Embedded or standalone: With .net core and .net standard, etlbox is a self-deploying toolbox – usable where .net core runs. (.NET Core 2.1 or higher required)

ETLBox capabilites

ETLBox is split into two main components: Control Flow Tasks and Data Flow Tasks. Both components will provide customizable logging functionalities.

Control Flow Tasks

Control Flow - overview

Control Flow Tasks gives you control over your database: They allow you to create or delete databases, tables, procedures, schemas, ... or other objects in your database. With these tasks you also can truncate your tables, count rows or execute any sql you like. Anything you can script in sql can be done here - but mostly with only one line of easy-to-read C# code. This improves the readability of your code a lot, and gives you more time to focus on your business logic. But Control Flow tasks are not restricted to databases only: e.g. you can even run an XMLA on your Sql Server Analysis Service.

Control Flow - example

The easiest way to connect all your tasks to a database is to store the connection string in the Control Flow object

ControlFlow.CurrentDbConnection = new SqlConnectionManager(new ConnectionString("...connection string...")); 

Afer this, you can basically execute any kind of control flow tasks, for instance:

Execute some sql on the DB.

SqlTask.ExecuteNonQuery("Do some sql",$@"EXEC dbo.myProc");

Count rows in a table.

int count = RowCountTask.Count("demo.table1").Value; 

Create or change a Stored Procedure.

CRUDProcedureTask.CreateOrAlter("demo.proc1", "select 1 as test");

Create a schema and a table.

CreateSchemaTask.Create("demo");
CreateTableTask.Create("demo.table1", new List<TableColumn>() {
    new TableColumn(name:"key",dataType:"int",allowNulls:false,isPrimaryKey:true, isIdentity:true),
    new TableColumn(name:"value", dataType:"nvarchar(100)",allowNulls:true)
});

Data Flow Tasks

Data Flow - overview

Dataflow tasks gives you the ability to create your own pipeline where you can send your data through. Dataflows consists of one or more source element (like CSV files or data derived from a table), some transformations and optionally one or more target. To create your own data flow , you need to accomplish three steps:

  • First you define your dataflow components.
  • Then, you link these components together (each source has an output, each transformation at least one input and one output and each destination has an input).
  • After the linking you just tell your source to start reading the data.
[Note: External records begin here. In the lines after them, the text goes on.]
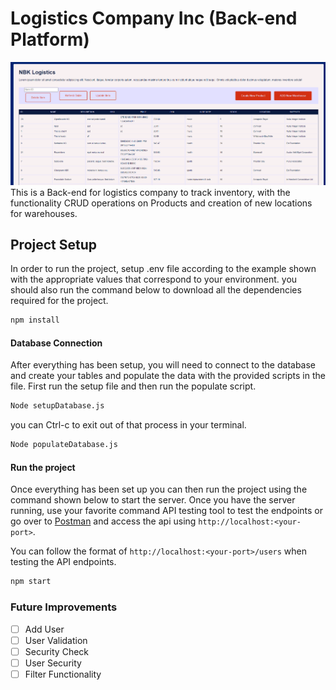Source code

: # Logistics Company Inc (Back-end Platform)
<img src="https://raw.githubusercontent.com/NahomBefekadu/NBK-Logistics/master/public/images/logistics.png">
This is a Back-end for logistics company to track inventory, with the functionality CRUD operations on Products and creation of new locations for warehouses.

## Project Setup

In order to run the project, setup .env file according to the example shown with the appropriate values that correspond to your environment. you should also run the command below to download all the dependencies required for the project.

```bash
npm install
```

#### Database Connection

After everything has been setup, you will need to connect to the database and create your tables and populate the data with the provided scripts in the file. First run the setup file and then run the populate script.

```bash
Node setupDatabase.js
```

you can Ctrl-c to exit out of that process in your terminal.

```bash
Node populateDatabase.js
```

#### Run the project

Once everything has been set up you can then run the project using the command shown below to start the server. Once you have the server running, use your favorite command API testing tool to test the endpoints or go over to [Postman](https://www.postman.com/ "Postman's Homepage") and access the api using `http://localhost:<your-port>`.

You can follow the format of `http://localhost:<your-port>/users` when testing the API endpoints.

```bash
npm start
```

### Future Improvements
- [ ] Add User
- [ ] User Validation
- [ ] Security Check
- [ ] User Security
- [ ] Filter Functionality
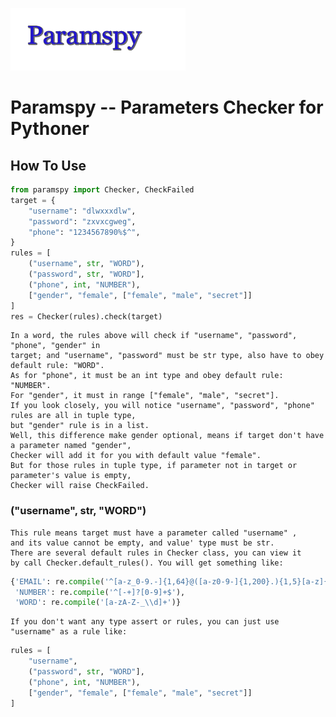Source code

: ![alt text](./title.GIF "Title")
# Paramspy -- Parameters Checker for Pythoner

## How To Use
```Python
from paramspy import Checker, CheckFailed
target = {
    "username": "dlwxxxdlw",
    "password": "zxvxcgweg",
    "phone": "1234567890%$^",
}
rules = [
    ("username", str, "WORD"),
    ("password", str, "WORD"],
    ("phone", int, "NUMBER"),
    ["gender", "female", ["female", "male", "secret"]]
]
res = Checker(rules).check(target)
```
    In a word, the rules above will check if "username", "password", "phone", "gender" in 
    target; and "username", "password" must be str type, also have to obey default rule: "WORD".
    As for "phone", it must be an int type and obey default rule: "NUMBER".
    For "gender", it must in range ["female", "male", "secret"].
    If you look closely, you will notice "username", "password", "phone" rules are all in tuple type,
    but "gender" rule is in a list. 
    Well, this difference make gender optional, means if target don't have a parameter named "gender", 
    Checker will add it for you with default value "female".
    But for those rules in tuple type, if parameter not in target or parameter's value is empty, 
    Checker will raise CheckFailed.

### ("username", str, "WORD") 
    This rule means target must have a parameter called "username" ,
    and its value cannot be empty, and value' type must be str.
    There are several default rules in Checker class, you can view it
    by call Checker.default_rules(). You will get something like:
```Python
{'EMAIL': re.compile('^[a-z_0-9.-]{1,64}@([a-z0-9-]{1,200}.){1,5}[a-z]{1,6}$'),
 'NUMBER': re.compile('^[-+]?[0-9]+$'),
 'WORD': re.compile('[a-zA-Z-_\\d]+')}
```
    If you don't want any type assert or rules, you can just use "username" as a rule like:
```Python
rules = [
    "username",
    ("password", str, "WORD"],
    ("phone", int, "NUMBER"),
    ["gender", "female", ["female", "male", "secret"]]
]
```

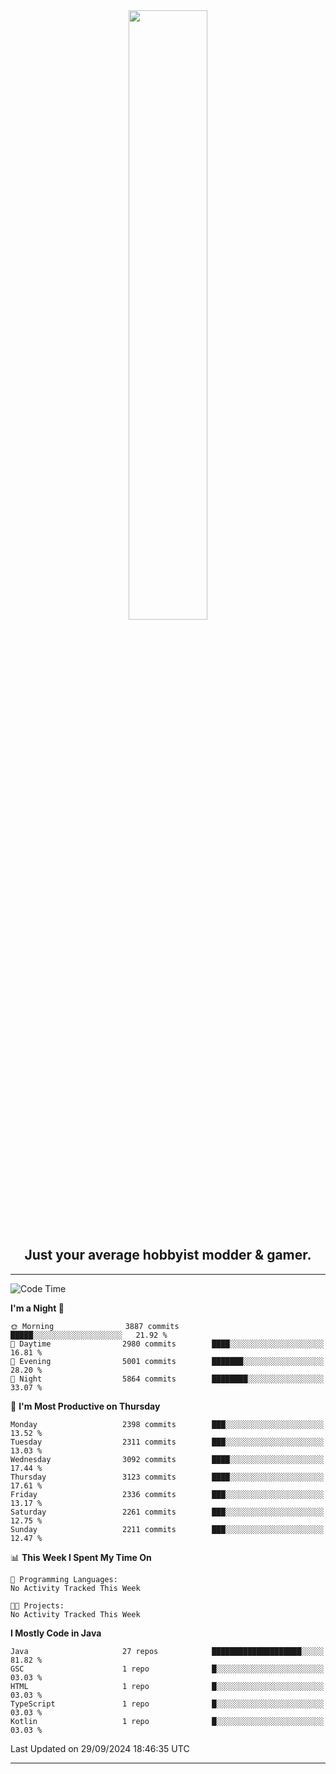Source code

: <div align="center">
  <a href="https://apexmodder.xyz/"><img width="50%" height="50%" src="https://i.imgur.com/pc4HkGz.png"></a>
</div>
<h2 align="center">Just your average hobbyist modder & gamer.</h2>

---

<!--START_SECTION:waka-->
![Code Time](http://img.shields.io/badge/Code%20Time-1%2C478%20hrs%2037%20mins-blue)

**I'm a Night 🦉** 

```text
🌞 Morning                3887 commits        █████░░░░░░░░░░░░░░░░░░░░   21.92 % 
🌆 Daytime                2980 commits        ████░░░░░░░░░░░░░░░░░░░░░   16.81 % 
🌃 Evening                5001 commits        ███████░░░░░░░░░░░░░░░░░░   28.20 % 
🌙 Night                  5864 commits        ████████░░░░░░░░░░░░░░░░░   33.07 % 
```
📅 **I'm Most Productive on Thursday** 

```text
Monday                   2398 commits        ███░░░░░░░░░░░░░░░░░░░░░░   13.52 % 
Tuesday                  2311 commits        ███░░░░░░░░░░░░░░░░░░░░░░   13.03 % 
Wednesday                3092 commits        ████░░░░░░░░░░░░░░░░░░░░░   17.44 % 
Thursday                 3123 commits        ████░░░░░░░░░░░░░░░░░░░░░   17.61 % 
Friday                   2336 commits        ███░░░░░░░░░░░░░░░░░░░░░░   13.17 % 
Saturday                 2261 commits        ███░░░░░░░░░░░░░░░░░░░░░░   12.75 % 
Sunday                   2211 commits        ███░░░░░░░░░░░░░░░░░░░░░░   12.47 % 
```


📊 **This Week I Spent My Time On** 

```text
💬 Programming Languages: 
No Activity Tracked This Week

🐱‍💻 Projects: 
No Activity Tracked This Week
```

**I Mostly Code in Java** 

```text
Java                     27 repos            ████████████████████░░░░░   81.82 % 
GSC                      1 repo              █░░░░░░░░░░░░░░░░░░░░░░░░   03.03 % 
HTML                     1 repo              █░░░░░░░░░░░░░░░░░░░░░░░░   03.03 % 
TypeScript               1 repo              █░░░░░░░░░░░░░░░░░░░░░░░░   03.03 % 
Kotlin                   1 repo              █░░░░░░░░░░░░░░░░░░░░░░░░   03.03 % 
```




 Last Updated on 29/09/2024 18:46:35 UTC
<!--END_SECTION:waka-->

---
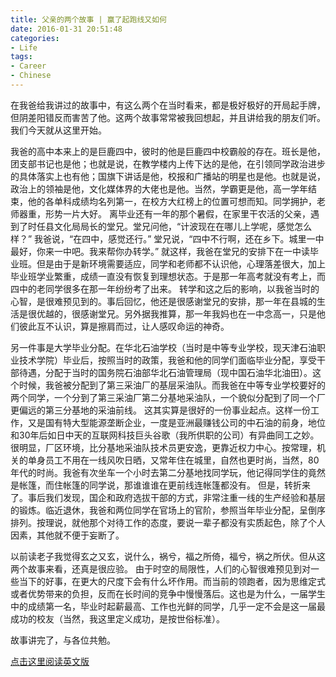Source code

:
 ```yaml
---
title: 父亲的两个故事 | 赢了起跑线又如何
date: 2016-01-31 20:51:48
categories:
- Life
tags:
- Career
- Chinese
---
```


在我爸给我讲过的故事中，有这么两个在当时看来，都是极好极好的开局起手牌，但阴差阳错反而害苦了他。这两个故事常常被我回想起，并且讲给我的朋友们听。我们今天就从这里开始。

我爸的高中本来上的是巨鹿四中，彼时的他是巨鹿四中校霸般的存在。班长是他，团支部书记也是他；也就是说，在教学楼内上传下达的是他，在引领同学政治进步的具体落实上也有他；国旗下讲话是他，校报和广播站的明星也是他。也就是说，政治上的领袖是他，文化媒体界的大佬也是他。当然，学霸更是他，高一学年结束，他的各单科成绩均名列第一，在校方大红榜上的位置可想而知。同学拥护，老师器重，形势一片大好。
离毕业还有一年的那个暑假，在家里干农活的父亲，遇到了时任县文化局局长的堂兄。堂兄问他，“计波现在在哪儿上学呢，感觉怎么样？” 我爸说，“在四中，感觉还行。” 堂兄说，“四中不行啊，还在乡下。城里一中最好，你来一中吧。我来帮你办转学。”
就这样，我爸在堂兄的安排下在一中读毕业班。但是由于是新环境需要适应，同学和老师都不认识他，心理落差很大，加上毕业班学业繁重，成绩一直没有恢复到理想状态。于是那一年高考就没有考上，而四中的老同学很多在那一年纷纷考了出来。
转学和这之后的影响，以我爸当时的心智，是很难预见到的。事后回忆，他还是很感谢堂兄的安排，那一年在县城的生活是很优越的，很感谢堂兄。另外据我推算，那一年我妈也在一中念高一，只是他们彼此互不认识，算是擦肩而过，让人感叹命运的神奇。

另一件事是大学毕业分配。在华北石油学校（当时是中等专业学校，现天津石油职业技术学院）毕业后，按照当时的政策，我爸和他的同学们面临毕业分配，享受干部待遇，分配于当时的国务院石油部华北石油管理局（现中国石油华北油田）。这个时候，我爸被分配到了第三采油厂的基层采油队。而我爸在中等专业学校要好的两个同学，一个分到了第三采油厂第二分基地采油队，一个貌似分配到了同一个厂更偏远的第三分基地的采油前线。
这其实算是很好的一份事业起点。这样一份工作，又是国有特大型能源垄断企业，一度是亚洲最赚钱公司的中石油的前身，地位和30年后如日中天的互联网科技巨头谷歌（我所供职的公司）有异曲同工之妙。很明显，厂区环境，比分基地采油队技术员更安逸，更靠近权力中心。按常理，机关的单身员工不用在一线风吹日晒，又常年住在城里，自然也更时尚，当然，80年代的时尚。我爸有次坐车一个小时去第二分基地找同学玩，他记得同学住的竟然是帐篷，而住帐篷的同学说，那谁谁谁在更前线连帐篷都没有。
但是，转折来了。事后我们发现，国企和政府选拔干部的方式，非常注重一线的生产经验和基层的锻炼。临近退休，我爸和两位同学在官场上的官阶，参照当年毕业分配，呈倒序排列。按理说，就他那个对待工作的态度，要说一辈子都没有实质起色，除了个人因素，其他就不便于妄断了。

以前读老子我觉得玄之又玄，说什么，祸兮，福之所倚，福兮，祸之所伏。但从这两个故事来看，还真是很应验。
由于时空的局限性，人们的心智很难预见到对一些当下的好事，在更大的尺度下会有什么坏作用。而当前的领跑者，因为思维定式或者优势带来的负担，反而在长时间的竞争中慢慢落后。这也是为什么，一届学生中的成绩第一名，毕业时起薪最高、工作也光鲜的同学，几乎一定不会是这一届最成功的校友（当然，我这里定义成功，是按世俗标准）。

故事讲完了，与各位共勉。

[点击这里阅读英文版](2016/01/31/father-two-stories-en/)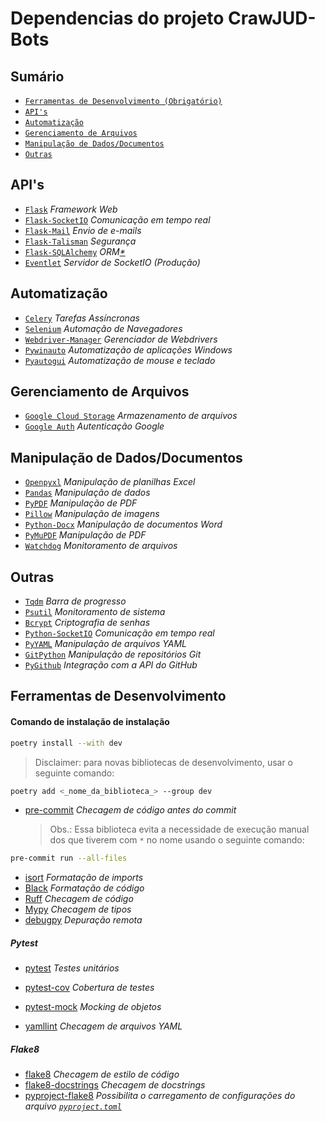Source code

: # Dependencias do projeto CrawJUD-Bots

## Sumário

- [`Ferramentas de Desenvolvimento (Obrigatório)`](#ferramentas-de-desenvolvimento)
- [`API's`](#apis)
- [`Automatização`](#automatização)
- [`Gerenciamento de Arquivos`](#gerenciamento-de-arquivos)
- [`Manipulação de Dados/Documentos`](#manipulação-de-dadosdocumentos)
- [`Outras`](#outras)

## API's

- [`Flask`](https://flask.palletsprojects.com/en/stable/) _Framework Web_
- [`Flask-SocketIO`](https://flask-socketio.readthedocs.io/en/latest/) _Comunicação em tempo real_
- [`Flask-Mail`](https://pythonhosted.org/Flask-Mail/) _Envio de e-mails_
- [`Flask-Talisman`](https://github.com/GoogleCloudPlatform/flask-talisman) _Segurança_
- [`Flask-SQLAlchemy`](https://flask-sqlalchemy.palletsprojects.com/en/latest/) _ORM[\*](https://www.treinaweb.com.br/blog/o-que-e-orm)_
- [`Eventlet`](https://eventlet.net/doc/) _Servidor de SocketIO (Produção)_

## Automatização

- [`Celery`](https://docs.celeryproject.org/en/stable/) _Tarefas Assíncronas_
- [`Selenium`](https://www.selenium.dev/documentation/) _Automação de Navegadores_
- [`Webdriver-Manager`](https://github.com/SergeyPirogov/webdriver_manager) _Gerenciador de Webdrivers_
- [`Pywinauto`](https://pywinauto.readthedocs.io/en/latest/) _Automatização de aplicações Windows_
- [`Pyautogui`](https://pyautogui.readthedocs.io/en/latest/) _Automatização de mouse e teclado_

## Gerenciamento de Arquivos

- [`Google Cloud Storage`](https://googleapis.dev/python/storage/latest/index.html) _Armazenamento de arquivos_
- [`Google Auth`](https://google-auth.readthedocs.io/en/latest/) _Autenticação Google_

## Manipulação de Dados/Documentos

- [`Openpyxl`](https://openpyxl.readthedocs.io/en/stable/) _Manipulação de planilhas Excel_
- [`Pandas`](https://pandas.pydata.org/docs/) _Manipulação de dados_
- [`PyPDF`](https://pypdf.readthedocs.io/en/latest/) _Manipulação de PDF_
- [`Pillow`](https://pillow.readthedocs.io/en/stable/) _Manipulação de imagens_
- [`Python-Docx`](https://python-docx.readthedocs.io/en/latest/) _Manipulação de documentos Word_
- [`PyMuPDF`](https://pymupdf.readthedocs.io/en/latest/) _Manipulação de PDF_
- [`Watchdog`](https://python-watchdog.readthedocs.io/en/latest/) _Monitoramento de arquivos_

## Outras

- [`Tqdm`](https://tqdm.github.io/) _Barra de progresso_
- [`Psutil`](https://psutil.readthedocs.io/en/latest/) _Monitoramento de sistema_
- [`Bcrypt`](https://pypi.org/project/bcrypt/) _Criptografia de senhas_
- [`Python-SocketIO`](https://python-socketio.readthedocs.io/en/latest/) _Comunicação em tempo real_
- [`PyYAML`](https://pyyaml.org/wiki/PyYAMLDocumentation) _Manipulação de arquivos YAML_
- [`GitPython`](https://gitpython.readthedocs.io/en/stable/) _Manipulação de repositórios Git_
- [`PyGithub`](https://pygithub.readthedocs.io/en/latest/) _Integração com a API do GitHub_

## Ferramentas de Desenvolvimento

#### Comando de instalação de instalação

```bash
poetry install --with dev
```

> Disclaimer: para novas bibliotecas de desenvolvimento, usar o seguinte comando:

```bash
poetry add <_nome_da_biblioteca_> --group dev
```

- [pre-commit](https://pre-commit.com/) _Checagem de código antes do commit_
  > Obs.: Essa biblioteca evita a necessidade de execução manual dos que tiverem com `*` no nome usando o seguinte comando:

```bash
pre-commit run --all-files
```

- [isort](https://pycqa.github.io/isort/) _Formatação de imports_
- [Black](https://black.readthedocs.io/en/stable/) _Formatação de código_
- [Ruff](https://beta.ruff.rs/docs/) _Checagem de código_
- [Mypy](https://mypy.readthedocs.io/en/stable/) _Checagem de tipos_
- [debugpy](https://github.com/microsoft/debugpy) _Depuração remota_

##### Pytest

- [pytest](https://docs.pytest.org/en/stable/) _Testes unitários_
- [pytest-cov](https://pytest-cov.readthedocs.io/en/latest/) _Cobertura de testes_
- [pytest-mock](https://pytest-mock.readthedocs.io/en/latest/) _Mocking de objetos_

- [yamllint](https://yamllint.readthedocs.io/en/stable/) _Checagem de arquivos YAML_

##### Flake8

- [flake8](https://flake8.pycqa.org/en/latest/) _Checagem de estilo de código_
- [flake8-docstrings](https://pypi.org/project/flake8-docstrings/) _Checagem de docstrings_
- [pyproject-flake8](https://flake8.pycqa.org/en/latest/) _Possibilita o carregamento de configurações do arquivo [`pyproject.toml`](../pyproject.toml)_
The source will start reading and post its data into the components connected to its output. As soon as a connected component retrieves any data in its input, the component will start with processing the data and then send it further down the line to its connected components. The dataflow will finish when all data from the source(s) are read and received from the destinations.

Of course, all data is processed asynchronously by the components. Each compoment has its own set of buffers, so while the source is still reading data the transformations already can process it and the destinations can start writing the processed information into their target.

Data flow tasks - examples

It's easy to create your own data flow pipeline:

Just create a source, some transformation and a destination.

DBSource<MySimpleRow> source = new DBSource<MySimpleRow>("select * from dbo.Source");
RowTransformation<MySimpleRow, MySimpleRow> trans = new RowTransformation<MySimpleRow, MySimpleRow>(
    myRow => {  
        myRow.Value += 1;
        return myRow;
    });
DBDestination<MySimpleRow> dest = new DBDestination<MySimpleRow>("dbo.Destination");

Now link these pipeline elements together.

source.LinkTo(trans);
trans.LinkTo(dest);

Finally, start the dataflow at the source and wait for your destination to rececive all data (and the completion message from the source).

source.Execute();
dest.Wait();

Logging

Default logging with NLog

By default, ETLBox uses NLog. ETLBox already comes with NLog as dependency. So the needed packages will be retrieved from nuget. In order to have the logging activating, you just have to set up a nlog configuration called nlog.config, and create a target and a logger rule. After adding this, you will already get some logging output.

A simple log configuration could log lik this (add this as nlog.config into your root folder)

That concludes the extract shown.